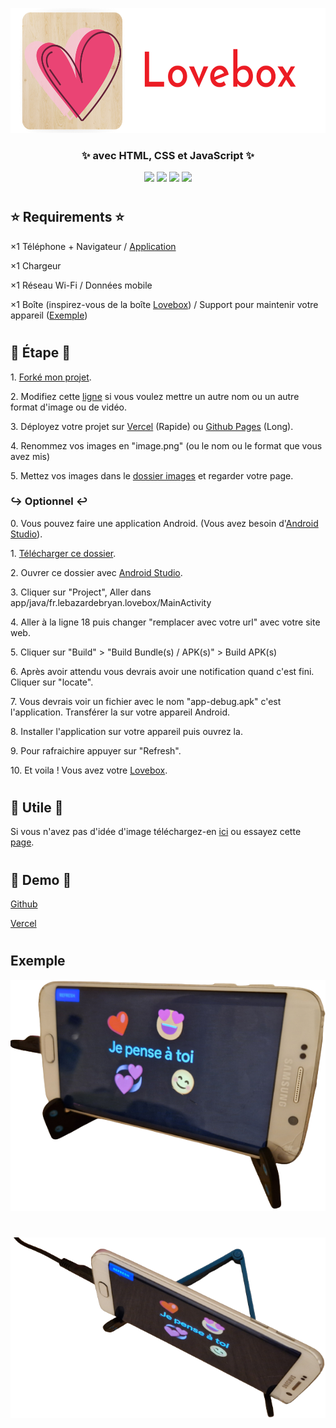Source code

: <p align="center"><img src="assets/images/Logo.png" height="200" width="550" /></p>
<h3 align="center">✨ avec HTML, CSS et JavaScript ✨</h3>
<div align="center">

<img src="https://img.shields.io/github/stars/LeBazarDeBryan/DIY_Lovebox?label=%C3%89toile" />
<img src="https://img.shields.io/github/forks/LeBazarDeBryan/DIY_Lovebox?label=Fork" />
<img src="https://img.shields.io/github/watchers/LeBazarDeBryan/DIY_Lovebox?label=Watching" />
<img src="https://img.shields.io/github/issues/LeBazarDeBryan/DIY_Lovebox?label=Issues" /> </div>

#

<h2>⭐ Requirements ⭐</h2>

<p>×1 Téléphone + Navigateur / <a href="https://github.com/LeBazarDeBryan/DIY_Lovebox#-optionnel-">Application</a></p>
<p>×1 Chargeur</p>
<p>×1 Réseau Wi-Fi / Données mobile</p>
<p>×1 Boîte (inspirez-vous de la boîte <a href="assets/images/lovebox.png?raw=true">Lovebox</a>) / Support pour maintenir votre appareil (<a href="https://github.com/LeBazarDeBryan/DIY_Lovebox#Exemple">Exemple</a>)</p>

#

<h2>🌟 Étape 🌟</h2>

<p>1. <a href="https://github.com/LeBazarDeBryan/DIY_Lovebox/fork">Forké mon projet</a>.</p>
<p>2. Modifiez cette <a href="index.html#L37-L40">ligne</a> si vous voulez mettre un autre nom ou un autre format d'image ou de vidéo.</p>
<p>3. Déployez votre projet sur <a href="https://vercel.app">Vercel</a> (Rapide) ou <a href="https://pages.github.com">Github Pages</a> (Long).</p>
<p>4. Renommez vos images en "image.png" (ou le nom ou le format que vous avez mis)</p>
<p>5. Mettez vos images dans le <a href="images">dossier images</a> et regarder votre page.</p>

<h3>↪ Optionnel ↩</h3>

<p>0. Vous pouvez faire une application Android. (Vous avez besoin d'<a href="https://developer.android.com/studio">Android Studio</a>).</p>
<p>1. <a href="app">Télécharger ce dossier</a>.</p>
<p>2. Ouvrer ce dossier avec <a href="https://developer.android.com/studio">Android Studio</a>.</p>
<p>3. Cliquer sur "Project", Aller dans app/java/fr.lebazardebryan.lovebox/MainActivity</p>
<p>4. Aller à la ligne 18 puis changer "remplacer avec votre url" avec votre site web.</p>
<p>5. Cliquer sur "Build" > "Build Bundle(s) / APK(s)" > Build APK(s)</p>
<p>6. Après avoir attendu vous devrais avoir une notification quand c'est fini. Cliquer sur "locate".</p>
<p>7. Vous devrais voir un fichier avec le nom "app-debug.apk" c'est l'application. Transférer la sur votre appareil Android.</p>
<p>8. Installer l'application sur votre appareil puis ouvrez la.</p>
<p>9. Pour rafraichire appuyer sur "Refresh".</p>
<p>10. Et voila ! Vous avez votre <a href="assets/images/lovebox.png?raw=true">Lovebox</a>.</p>

#

<h2>💞 Utile 💞</h2>

<p>Si vous n'avez pas d'idée d'image téléchargez-en <a href="database">ici</a> ou essayez cette <a href="https://diy-lovebox.vercel.app/draw.html">page</a>.</p>

#

<h2>🌠 Demo 🌠</h2>

<p><a href="https://lebazardebryan.github.io/DIY_Lovebox/">Github</a></p>
<p><a href="https://diy-lovebox.vercel.app/">Vercel</a></p>

#

<h2>Exemple</h2>

<p align="center"><img src="assets/images/image1.png" />
  
#
  
<img src="assets/images/image2.png" /></p>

# WHAT IS EXPECTED:
Each record is to be copied word for word, with no images carried over.

# ANSWER AREA:
Source code

: <p align="center"><img src="assets/images/Logo.png" height="200" width="550" /></p>
<h3 align="center">✨ avec HTML, CSS et JavaScript ✨</h3>
<div align="center">

<img src="https://img.shields.io/github/stars/LeBazarDeBryan/DIY_Lovebox?label=%C3%89toile" />
<img src="https://img.shields.io/github/forks/LeBazarDeBryan/DIY_Lovebox?label=Fork" />
<img src="https://img.shields.io/github/watchers/LeBazarDeBryan/DIY_Lovebox?label=Watching" />
<img src="https://img.shields.io/github/issues/LeBazarDeBryan/DIY_Lovebox?label=Issues" /> </div>

#

<h2>⭐ Requirements ⭐</h2>

<p>×1 Téléphone + Navigateur / <a href="https://github.com/LeBazarDeBryan/DIY_Lovebox#-optionnel-">Application</a></p>
<p>×1 Chargeur</p>
<p>×1 Réseau Wi-Fi / Données mobile</p>
<p>×1 Boîte (inspirez-vous de la boîte <a href="assets/images/lovebox.png?raw=true">Lovebox</a>) / Support pour maintenir votre appareil (<a href="https://github.com/LeBazarDeBryan/DIY_Lovebox#Exemple">Exemple</a>)</p>

#

<h2>🌟 Étape 🌟</h2>

<p>1. <a href="https://github.com/LeBazarDeBryan/DIY_Lovebox/fork">Forké mon projet</a>.</p>
<p>2. Modifiez cette <a href="index.html#L37-L40">ligne</a> si vous voulez mettre un autre nom ou un autre format d'image ou de vidéo.</p>
<p>3. Déployez votre projet sur <a href="https://vercel.app">Vercel</a> (Rapide) ou <a href="https://pages.github.com">Github Pages</a> (Long).</p>
<p>4. Renommez vos images en "image.png" (ou le nom ou le format que vous avez mis)</p>
<p>5. Mettez vos images dans le <a href="images">dossier images</a> et regarder votre page.</p>

<h3>↪ Optionnel ↩</h3>

<p>0. Vous pouvez faire une application Android. (Vous avez besoin d'<a href="https://developer.android.com/studio">Android Studio</a>).</p>
<p>1. <a href="app">Télécharger ce dossier</a>.</p>
<p>2. Ouvrer ce dossier avec <a href="https://developer.android.com/studio">Android Studio</a>.</p>
<p>3. Cliquer sur "Project", Aller dans app/java/fr.lebazardebryan.lovebox/MainActivity</p>
<p>4. Aller à la ligne 18 puis changer "remplacer avec votre url" avec votre site web.</p>
<p>5. Cliquer sur "Build" > "Build Bundle(s) / APK(s)" > Build APK(s)</p>
<p>6. Après avoir attendu vous devrais avoir une notification quand c'est fini. Cliquer sur "locate".</p>
<p>7. Vous devrais voir un fichier avec le nom "app-debug.apk" c'est l'application. Transférer la sur votre appareil Android.</p>
<p>8. Installer l'application sur votre appareil puis ouvrez la.</p>
<p>9. Pour rafraichire appuyer sur "Refresh".</p>
<p>10. Et voila ! Vous avez votre <a href="assets/images/lovebox.png?raw=true">Lovebox</a>.</p>

#

<h2>💞 Utile 💞</h2>

<p>Si vous n'avez pas d'idée d'image téléchargez-en <a href="database">ici</a> ou essayez cette <a href="https://diy-lovebox.vercel.app/draw.html">page</a>.</p>

#

<h2>🌠 Demo 🌠</h2>

<p><a href="https://lebazardebryan.github.io/DIY_Lovebox/">Github</a></p>
<p><a href="https://diy-lovebox.vercel.app/">Vercel</a></p>

#

<h2>Exemple</h2>

<p align="center"><img src="assets/images/image1.png" />
  
#
  
<img src="assets/images/image2.png" /></p>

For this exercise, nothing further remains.